**Problem details:**
Set down exactly, with nothing added, the lines from the one containing "- Render Community: https://community.render.com" through the end of the entries.

**Data:**

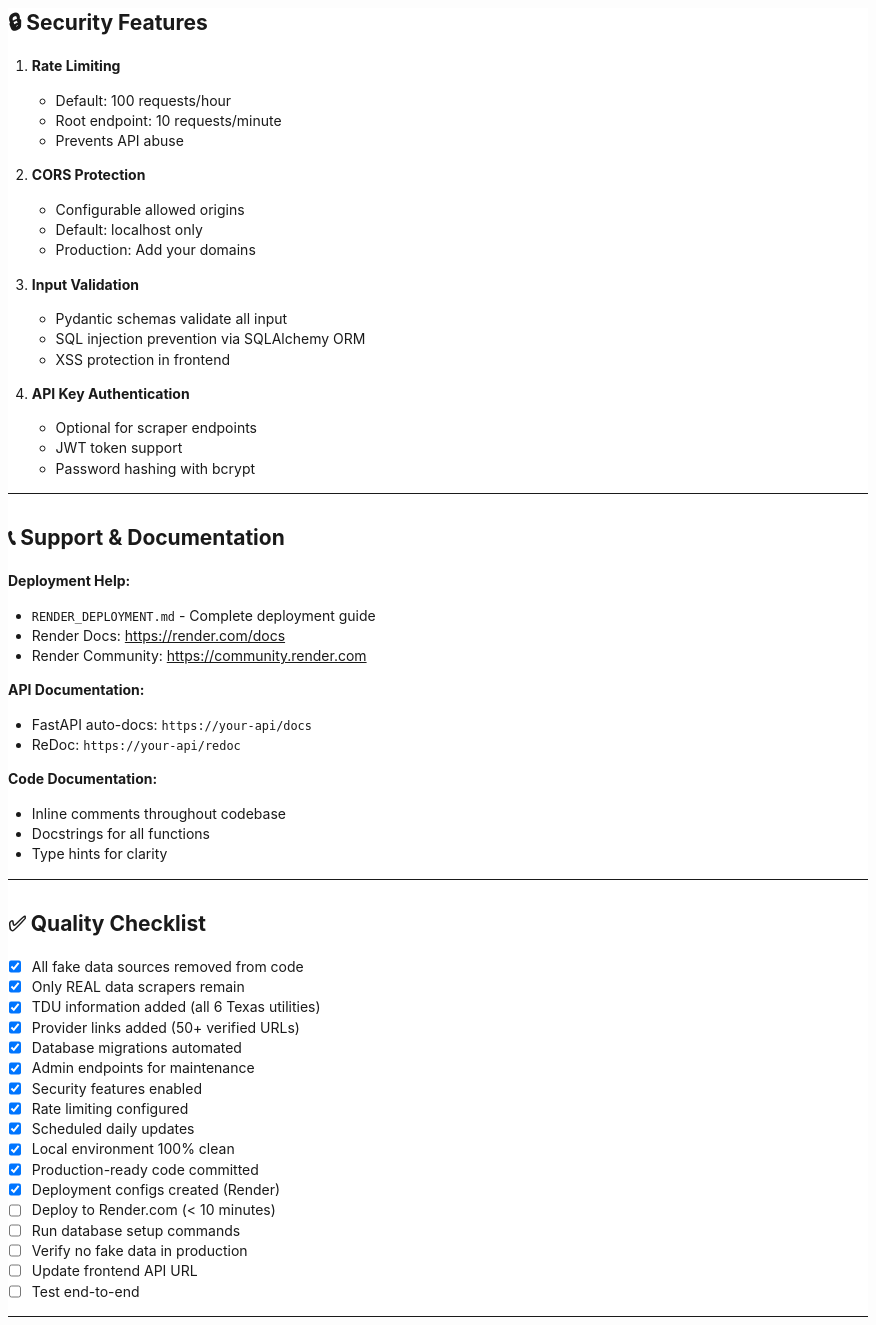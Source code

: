 
## 🔒 Security Features

1. **Rate Limiting**
   - Default: 100 requests/hour
   - Root endpoint: 10 requests/minute
   - Prevents API abuse

2. **CORS Protection**
   - Configurable allowed origins
   - Default: localhost only
   - Production: Add your domains

3. **Input Validation**
   - Pydantic schemas validate all input
   - SQL injection prevention via SQLAlchemy ORM
   - XSS protection in frontend

4. **API Key Authentication**
   - Optional for scraper endpoints
   - JWT token support
   - Password hashing with bcrypt

---

## 📞 Support & Documentation

**Deployment Help:**
- `RENDER_DEPLOYMENT.md` - Complete deployment guide
- Render Docs: https://render.com/docs
- Render Community: https://community.render.com

**API Documentation:**
- FastAPI auto-docs: `https://your-api/docs`
- ReDoc: `https://your-api/redoc`

**Code Documentation:**
- Inline comments throughout codebase
- Docstrings for all functions
- Type hints for clarity

---

## ✅ Quality Checklist

- [x] All fake data sources removed from code
- [x] Only REAL data scrapers remain
- [x] TDU information added (all 6 Texas utilities)
- [x] Provider links added (50+ verified URLs)
- [x] Database migrations automated
- [x] Admin endpoints for maintenance
- [x] Security features enabled
- [x] Rate limiting configured
- [x] Scheduled daily updates
- [x] Local environment 100% clean
- [x] Production-ready code committed
- [x] Deployment configs created (Render)
- [ ] Deploy to Render.com (< 10 minutes)
- [ ] Run database setup commands
- [ ] Verify no fake data in production
- [ ] Update frontend API URL
- [ ] Test end-to-end

---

**Answer to the problem:**
- Render Community: https://community.render.com

**API Documentation:**
- FastAPI auto-docs: `https://your-api/docs`
- ReDoc: `https://your-api/redoc`

**Code Documentation:**
- Inline comments throughout codebase
- Docstrings for all functions
- Type hints for clarity

---

## ✅ Quality Checklist

- [x] All fake data sources removed from code
- [x] Only REAL data scrapers remain
- [x] TDU information added (all 6 Texas utilities)
- [x] Provider links added (50+ verified URLs)
- [x] Database migrations automated
- [x] Admin endpoints for maintenance
- [x] Security features enabled
- [x] Rate limiting configured
- [x] Scheduled daily updates
- [x] Local environment 100% clean
- [x] Production-ready code committed
- [x] Deployment configs created (Render)
- [ ] Deploy to Render.com (< 10 minutes)
- [ ] Run database setup commands
- [ ] Verify no fake data in production
- [ ] Update frontend API URL
- [ ] Test end-to-end

---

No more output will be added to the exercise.